Population bottlenecks and the founder effect demonstrate how random events can dramatically alter gene pools. Bottlenecks occur when population size crashes suddenly, while founder effects happen when small groups establish new populations. Both reduce genetic diversity and can make rare alleles common purely by chance.
Reproductive isolation is key to speciation. Prezygotic barriers prevent mating or fertilisation, while postzygotic barriers produce sterile or unviable offspring. These mechanisms prevent gene flow between populations, allowing them to evolve separately.
Directional selection favours one extreme phenotype, stabilising selection favours the average, and disruptive selection favours both extremes. Each type shapes populations differently depending on environmental pressures.
Key Point: Hardy-Weinberg calculations only work when populations meet strict criteria - any deviation from these assumptions indicates evolutionary forces are acting.

New species don't appear overnight - they form through gradual processes that separate populations and prevent gene flow. Speciation requires reproductive isolation followed by genetic divergence over many generations.
Allopatric speciation occurs when physical barriers like rivers or mountains separate populations geographically. Each group faces different environmental pressures, leading to different traits being selected. Over time, accumulated differences make interbreeding impossible even if the barrier disappears.
Sympatric speciation happens within the same geographical area through ecological or behavioural separation.

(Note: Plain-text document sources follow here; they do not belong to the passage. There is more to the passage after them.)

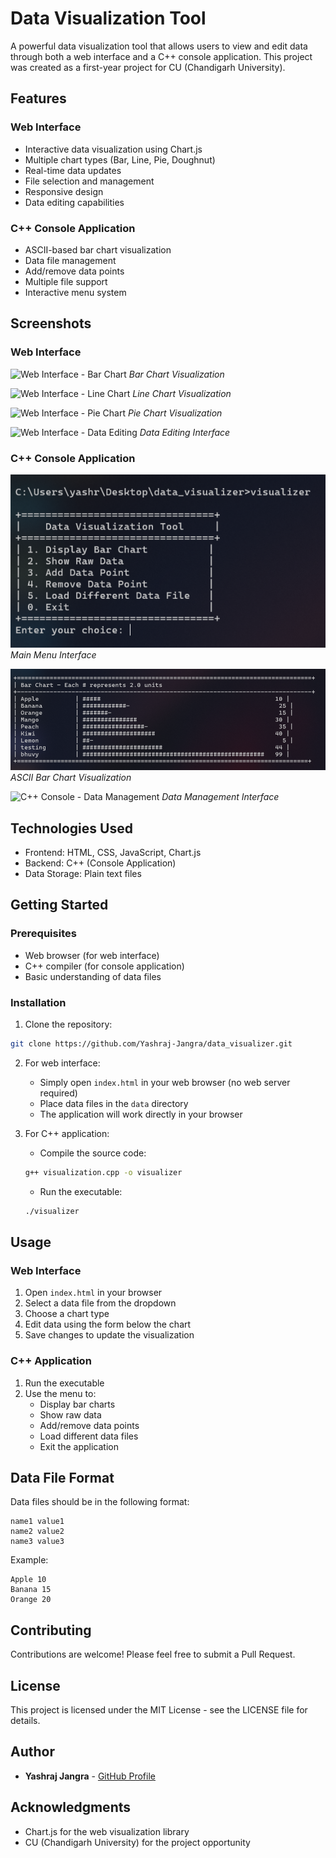 # Data Visualization Tool

A powerful data visualization tool that allows users to view and edit data through both a web interface and a C++ console application. This project was created as a first-year project for CU (Chandigarh University).

## Features

### Web Interface
- Interactive data visualization using Chart.js
- Multiple chart types (Bar, Line, Pie, Doughnut)
- Real-time data updates
- File selection and management
- Responsive design
- Data editing capabilities

### C++ Console Application
- ASCII-based bar chart visualization
- Data file management
- Add/remove data points
- Multiple file support
- Interactive menu system

## Screenshots

### Web Interface
![Web Interface - Bar Chart](screenshots/web_bar_chart.png)
*Bar Chart Visualization*

![Web Interface - Line Chart](screenshots/web_line_chart.png)
*Line Chart Visualization*

![Web Interface - Pie Chart](screenshots/web_pie_chart.png)
*Pie Chart Visualization*

![Web Interface - Data Editing](screenshots/web_data_editing.png)
*Data Editing Interface*

### C++ Console Application
![C++ Console - Main Menu](screenshots/cpp_main_menu.png)
*Main Menu Interface*

![C++ Console - Bar Chart](screenshots/cpp_bar_chart.png)
*ASCII Bar Chart Visualization*

![C++ Console - Data Management](screenshots/cpp_data_management.png)
*Data Management Interface*

## Technologies Used

- Frontend: HTML, CSS, JavaScript, Chart.js
- Backend: C++ (Console Application)
- Data Storage: Plain text files

## Getting Started

### Prerequisites
- Web browser (for web interface)
- C++ compiler (for console application)
- Basic understanding of data files

### Installation

1. Clone the repository:
```bash
git clone https://github.com/Yashraj-Jangra/data_visualizer.git
```

2. For web interface:
   - Simply open `index.html` in your web browser (no web server required)
   - Place data files in the `data` directory
   - The application will work directly in your browser

3. For C++ application:
   - Compile the source code:
   ```bash
   g++ visualization.cpp -o visualizer
   ```
   - Run the executable:
   ```bash
   ./visualizer
   ```

## Usage

### Web Interface
1. Open `index.html` in your browser
2. Select a data file from the dropdown
3. Choose a chart type
4. Edit data using the form below the chart
5. Save changes to update the visualization

### C++ Application
1. Run the executable
2. Use the menu to:
   - Display bar charts
   - Show raw data
   - Add/remove data points
   - Load different data files
   - Exit the application

## Data File Format

Data files should be in the following format:
```
name1 value1
name2 value2
name3 value3
```

Example:
```
Apple 10
Banana 15
Orange 20
```

## Contributing

Contributions are welcome! Please feel free to submit a Pull Request.

## License

This project is licensed under the MIT License - see the LICENSE file for details.

## Author

- **Yashraj Jangra** - [GitHub Profile](https://github.com/Yashraj-Jangra)

## Acknowledgments

- Chart.js for the web visualization library
- CU (Chandigarh University) for the project opportunity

This might involve different habitat preferences, mating rituals, or chromosomal changes. It's less common than allopatric speciation and occurs more frequently in plants than animals.
Adaptive radiation is evolution's way of filling empty ecological niches quickly. When organisms colonise new environments or face reduced competition, they rapidly diversify into multiple species, each adapted to specific niches. The classic example is Darwin's finches on the Galápagos Islands.
The key steps in speciation are always the same: reproductive isolation prevents gene flow, different selection pressures cause genetic divergence, and accumulated differences eventually make interbreeding impossible.
Key Point: Speciation requires both reproductive isolation to prevent gene flow and different selection pressures to drive genetic divergence between populations.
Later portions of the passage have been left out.